How about a master list of arm processors, the port location, author/maintainer toochain, peripherals supported, version of Linux kernel, device drivers available, etc etc. ALL specific to embedded linux ala-debian. That way somebody could quickly research what ARM chipsets to use for a new design, and the current state of the Debian-ARM TOOLS. I'm talking to a company right now about building an arm based router, with embedded
DSU/CSU, and they are asking me which ARM chip I'd like on the board.
It's been almost a year since my last arm project, so I do not know who has
2.6 based kernels and tools. I did specifiy DEBIAN, because at the end of
the day, if I have to re-invent the wheel, It has to be DEBIAN....

That said I am frequently asked to be involved in ARM-DEBIAN decisions
by small embedded and manufacturing companies, because I have shown
some cool products in the past. HOWEVER, it is an uphill journey every
time. Most embedded vendors do not want to move to a 2.6 kernel base.
I'm very tired of proprietary embedded linux marketing. I think this is an
excellent place for ARM to set the standard, and what better platform
than DEBIAN..... It not that a vendor offeing embedded linux is a bad
idea, it's all of the crap that they inject, so as to make you think you
actually needs their confusion to be successful with embedded linux.

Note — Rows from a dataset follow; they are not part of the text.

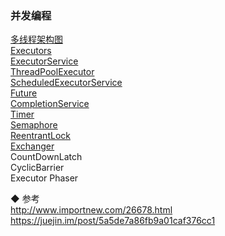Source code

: ### 并发编程   

[多线程架构图](ImageFiles/MT_001.png)  
[Executors](library/Executors.md)  
[ExecutorService](library/ExecutorService.md)  
[ThreadPoolExecutor](library/ThreadPoolExecutor.md)  
[ScheduledExecutorService](library/ScheduledExecutorService.md)  
[Future](library/Future.md)  
[CompletionService](library/CompletionService.md)  
[Timer](library/Timer.md)  
[Semaphore](library/Semaphore.md)  
[ReentrantLock](library/ReentrantLock.md)  
[Exchanger](library/Exchanger.md)  
CountDownLatch  
CyclicBarrier  
Executor
Phaser  

◆ 参考  
http://www.importnew.com/26678.html  
https://juejin.im/post/5a5de7a86fb9a01caf376cc1  
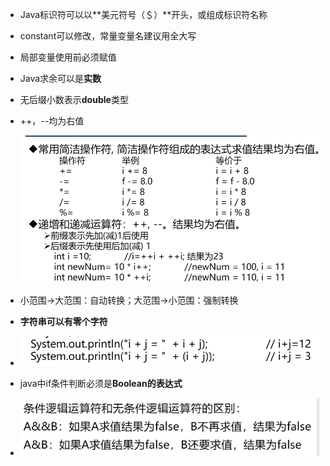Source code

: * Java标识符可以以**美元符号（＄）**开头，或组成标识符名称

* constant可以修改，常量变量名建议用全大写

* 局部变量使用前必须赋值

* Java求余可以是**实数**

* 无后缀小数表示**double**类型

* ++，--均为右值

  ![image-20220223144047730](笔记图片/image-20220223144047730.png)

* 小范围->大范围：自动转换；大范围->小范围：强制转换

* **字符串可以有零个字符**

* ![image-20220223145954597](笔记图片/image-20220223145954597.png)

* java中if条件判断必须是**Boolean的表达式**

* ![image-20220223194704759](笔记图片/image-20220223194704759.png)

Many of us do not have to the ability to only work on embedded linux
or on  a Debian development host. But, when we have a chance to
use that (optimal) platform, it needs to be quick for us to come up
to speed with the choices, the tool chains, and outsourcing options
( that is consulting dollars for persons who know this optimal platform
better than I do, so they can save my bacon for some quick cash!)

In my opinion this approach will put DEBIAN in the forefront
of embedded system development. I run my mouth quite a lot,
but, the problem is now they like what they here, and I struggle....

I'm evaluating a project for a company that uses a DSP bios
under "embedded linux". What a disaster, we reverse engineered
a phat-file system in a few hours for the DSP. The DSP vendor
could not even get phat-16 working. using their dsp-bios.
Why use there crap? 3 other device drivers were much simpler,
faster and less impact on the DSP, without their DSP-bios.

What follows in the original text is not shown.